Family doctors attending the annual meeting of the Irish College of General Practitioners (ICGP) have unanimously supported a motion expressing concern about elements of the new Medical Practitioners Act, which has radically changed the way doctors are regulated.
Proposing the motion, Dr Annraoí Finnegan, a GP in Ballinasloe, Co Galway, and director of continuing medical education at the College said that while he broadly welcomed the new Act, he was concerned that aspects of the legislation may not be in the best interests of patients or doctors.
"While people will think it is appropriate to have more control over doctors in this era of mistrust of all professionals, conducting fitness to practice hearings in public may not be good for certain patients because of a lack of confidentiality concerning the patients' personal information."
Dr Finnegan said one of the unintended consequences of having just one general practitioner on the new Medical Council would be an increase in legal challenges by doctors found to be incompetent, due to a perceived lack of expertise on a regulatory body with a majority of lay members.

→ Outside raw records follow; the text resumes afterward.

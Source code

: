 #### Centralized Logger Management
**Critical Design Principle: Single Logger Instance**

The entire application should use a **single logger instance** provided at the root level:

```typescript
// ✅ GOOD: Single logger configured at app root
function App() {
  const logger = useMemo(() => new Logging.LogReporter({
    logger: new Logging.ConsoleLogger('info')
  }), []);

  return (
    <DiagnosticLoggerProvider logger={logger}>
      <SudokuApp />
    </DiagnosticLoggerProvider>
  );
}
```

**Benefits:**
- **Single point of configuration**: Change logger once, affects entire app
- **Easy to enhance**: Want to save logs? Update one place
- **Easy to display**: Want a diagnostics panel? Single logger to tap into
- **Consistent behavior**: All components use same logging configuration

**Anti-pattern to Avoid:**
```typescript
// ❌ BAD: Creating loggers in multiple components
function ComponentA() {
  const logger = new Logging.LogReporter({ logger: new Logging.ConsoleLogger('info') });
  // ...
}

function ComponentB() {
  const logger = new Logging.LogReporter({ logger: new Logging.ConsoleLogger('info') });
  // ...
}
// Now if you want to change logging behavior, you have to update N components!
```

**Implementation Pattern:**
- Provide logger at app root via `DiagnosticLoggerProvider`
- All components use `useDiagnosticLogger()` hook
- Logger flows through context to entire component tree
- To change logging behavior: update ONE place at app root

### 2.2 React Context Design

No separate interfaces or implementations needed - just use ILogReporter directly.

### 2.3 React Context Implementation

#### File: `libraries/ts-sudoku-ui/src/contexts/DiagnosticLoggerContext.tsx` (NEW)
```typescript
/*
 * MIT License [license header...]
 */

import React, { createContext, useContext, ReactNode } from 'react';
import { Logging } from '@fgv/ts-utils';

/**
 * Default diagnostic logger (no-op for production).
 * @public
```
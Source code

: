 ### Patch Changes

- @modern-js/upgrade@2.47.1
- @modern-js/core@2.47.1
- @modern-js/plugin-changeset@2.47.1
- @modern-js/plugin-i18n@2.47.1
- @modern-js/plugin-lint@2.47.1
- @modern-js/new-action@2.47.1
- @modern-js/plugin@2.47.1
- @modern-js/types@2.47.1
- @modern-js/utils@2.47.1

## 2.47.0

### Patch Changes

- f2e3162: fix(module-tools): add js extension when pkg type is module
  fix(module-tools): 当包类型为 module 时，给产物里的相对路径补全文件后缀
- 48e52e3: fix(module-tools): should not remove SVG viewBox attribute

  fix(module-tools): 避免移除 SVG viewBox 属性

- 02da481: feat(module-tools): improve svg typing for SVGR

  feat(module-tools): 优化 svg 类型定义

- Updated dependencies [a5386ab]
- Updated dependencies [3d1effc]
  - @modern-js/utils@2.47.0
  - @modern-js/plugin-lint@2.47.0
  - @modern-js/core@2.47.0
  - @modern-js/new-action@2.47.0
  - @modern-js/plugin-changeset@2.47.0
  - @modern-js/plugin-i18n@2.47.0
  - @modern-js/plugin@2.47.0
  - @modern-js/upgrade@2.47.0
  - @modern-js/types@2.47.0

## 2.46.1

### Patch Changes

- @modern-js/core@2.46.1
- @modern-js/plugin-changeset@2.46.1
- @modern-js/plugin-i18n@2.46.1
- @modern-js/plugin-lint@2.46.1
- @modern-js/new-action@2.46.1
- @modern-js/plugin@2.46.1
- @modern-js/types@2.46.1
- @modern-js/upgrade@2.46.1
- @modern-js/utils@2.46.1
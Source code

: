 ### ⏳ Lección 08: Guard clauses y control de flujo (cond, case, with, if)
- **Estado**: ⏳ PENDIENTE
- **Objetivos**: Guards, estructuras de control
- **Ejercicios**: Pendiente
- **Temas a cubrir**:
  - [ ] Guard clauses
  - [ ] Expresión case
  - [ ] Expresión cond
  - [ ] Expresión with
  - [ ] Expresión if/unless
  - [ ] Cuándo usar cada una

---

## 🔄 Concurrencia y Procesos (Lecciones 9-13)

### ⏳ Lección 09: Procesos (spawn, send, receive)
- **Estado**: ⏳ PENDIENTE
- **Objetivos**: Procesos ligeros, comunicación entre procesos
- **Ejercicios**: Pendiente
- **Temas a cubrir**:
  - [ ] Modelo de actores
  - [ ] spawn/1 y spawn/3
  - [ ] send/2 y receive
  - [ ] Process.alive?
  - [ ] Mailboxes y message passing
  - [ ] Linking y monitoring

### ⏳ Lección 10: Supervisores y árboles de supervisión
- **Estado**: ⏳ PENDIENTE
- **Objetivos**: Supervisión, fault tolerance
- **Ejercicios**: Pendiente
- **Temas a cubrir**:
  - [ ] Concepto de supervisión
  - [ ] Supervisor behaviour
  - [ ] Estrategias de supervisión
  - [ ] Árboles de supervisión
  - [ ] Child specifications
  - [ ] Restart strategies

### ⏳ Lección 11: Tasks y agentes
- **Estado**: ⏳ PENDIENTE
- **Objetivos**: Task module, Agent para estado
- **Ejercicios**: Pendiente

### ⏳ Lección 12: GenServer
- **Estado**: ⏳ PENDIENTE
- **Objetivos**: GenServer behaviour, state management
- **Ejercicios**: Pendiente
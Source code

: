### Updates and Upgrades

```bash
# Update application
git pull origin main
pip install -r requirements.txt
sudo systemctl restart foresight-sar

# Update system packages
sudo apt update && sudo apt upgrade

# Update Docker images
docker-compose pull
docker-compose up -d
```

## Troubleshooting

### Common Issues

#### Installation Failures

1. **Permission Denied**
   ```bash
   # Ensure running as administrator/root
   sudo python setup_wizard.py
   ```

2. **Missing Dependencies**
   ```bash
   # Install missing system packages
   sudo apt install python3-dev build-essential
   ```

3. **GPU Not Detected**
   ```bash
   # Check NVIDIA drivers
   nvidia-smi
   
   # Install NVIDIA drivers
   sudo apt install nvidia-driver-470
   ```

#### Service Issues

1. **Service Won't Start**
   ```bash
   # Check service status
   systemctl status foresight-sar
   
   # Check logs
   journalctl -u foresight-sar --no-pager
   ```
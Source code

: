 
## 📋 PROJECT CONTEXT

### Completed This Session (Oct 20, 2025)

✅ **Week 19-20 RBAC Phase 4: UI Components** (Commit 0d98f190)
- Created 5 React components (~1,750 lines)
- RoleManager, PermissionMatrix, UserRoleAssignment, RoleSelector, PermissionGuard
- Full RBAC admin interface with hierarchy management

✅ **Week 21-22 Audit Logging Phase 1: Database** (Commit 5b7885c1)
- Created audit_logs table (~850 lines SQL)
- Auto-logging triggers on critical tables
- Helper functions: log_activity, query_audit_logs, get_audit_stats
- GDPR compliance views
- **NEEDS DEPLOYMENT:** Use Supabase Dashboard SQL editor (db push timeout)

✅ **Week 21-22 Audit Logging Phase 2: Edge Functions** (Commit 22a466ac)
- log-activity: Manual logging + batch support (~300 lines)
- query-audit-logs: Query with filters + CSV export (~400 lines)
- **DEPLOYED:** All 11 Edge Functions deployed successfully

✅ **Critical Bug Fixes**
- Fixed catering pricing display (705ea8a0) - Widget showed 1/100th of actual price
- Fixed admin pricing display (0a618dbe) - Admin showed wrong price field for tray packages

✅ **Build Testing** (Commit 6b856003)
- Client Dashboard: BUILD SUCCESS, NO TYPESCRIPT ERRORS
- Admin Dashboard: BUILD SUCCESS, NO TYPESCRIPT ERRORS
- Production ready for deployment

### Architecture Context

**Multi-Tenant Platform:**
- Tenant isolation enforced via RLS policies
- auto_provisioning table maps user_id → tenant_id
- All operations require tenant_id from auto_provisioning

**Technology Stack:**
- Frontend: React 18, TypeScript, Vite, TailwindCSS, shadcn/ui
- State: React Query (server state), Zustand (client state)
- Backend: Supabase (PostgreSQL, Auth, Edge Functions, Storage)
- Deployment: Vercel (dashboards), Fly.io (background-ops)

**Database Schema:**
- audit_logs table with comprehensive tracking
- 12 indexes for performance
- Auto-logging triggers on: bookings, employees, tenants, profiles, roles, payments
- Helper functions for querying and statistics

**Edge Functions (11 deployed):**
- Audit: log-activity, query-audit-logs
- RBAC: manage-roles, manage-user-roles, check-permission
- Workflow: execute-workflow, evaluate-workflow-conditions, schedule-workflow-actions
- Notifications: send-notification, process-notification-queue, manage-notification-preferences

On the issue of the compulsory recertification of doctors every five years, he said international experience had shown that relicensing did not guarantee the ongoing competence of physicians.
Both Dr Finnegan and the outgoing chairman of the ICGP, Dr Eamonn Shanahan, expressed concern that the HSE would not give priority to the education and training of doctors.
"I have a serious concern that when health service funding is tight, training will suffer," Dr Shanahan told the meeting.
Earlier he said there was a significant lack of trust between individual GPs and the HSE. Many GPs felt they were bypassed when it came to planning changes in primary care, he said.
"There is an impression that decisions are being made at a remove, with a variety of plans being rolled out which we are hearing about after the fact."
Meanwhile, in a keynote lecture, Dr Brian Coffey, a Cork GP and former chairman of the ICGP, said that doctors had created unrealistic expectations among patients. "We have created a rod for our own back by keeping patients ignorant of the uncertainties inherent in medicine and thus feeding societies unrealistic expectations."
However he said that if doctors gave medical advice honestly and to the best of their ability, "we will regain some of the trust that we have enjoyed before".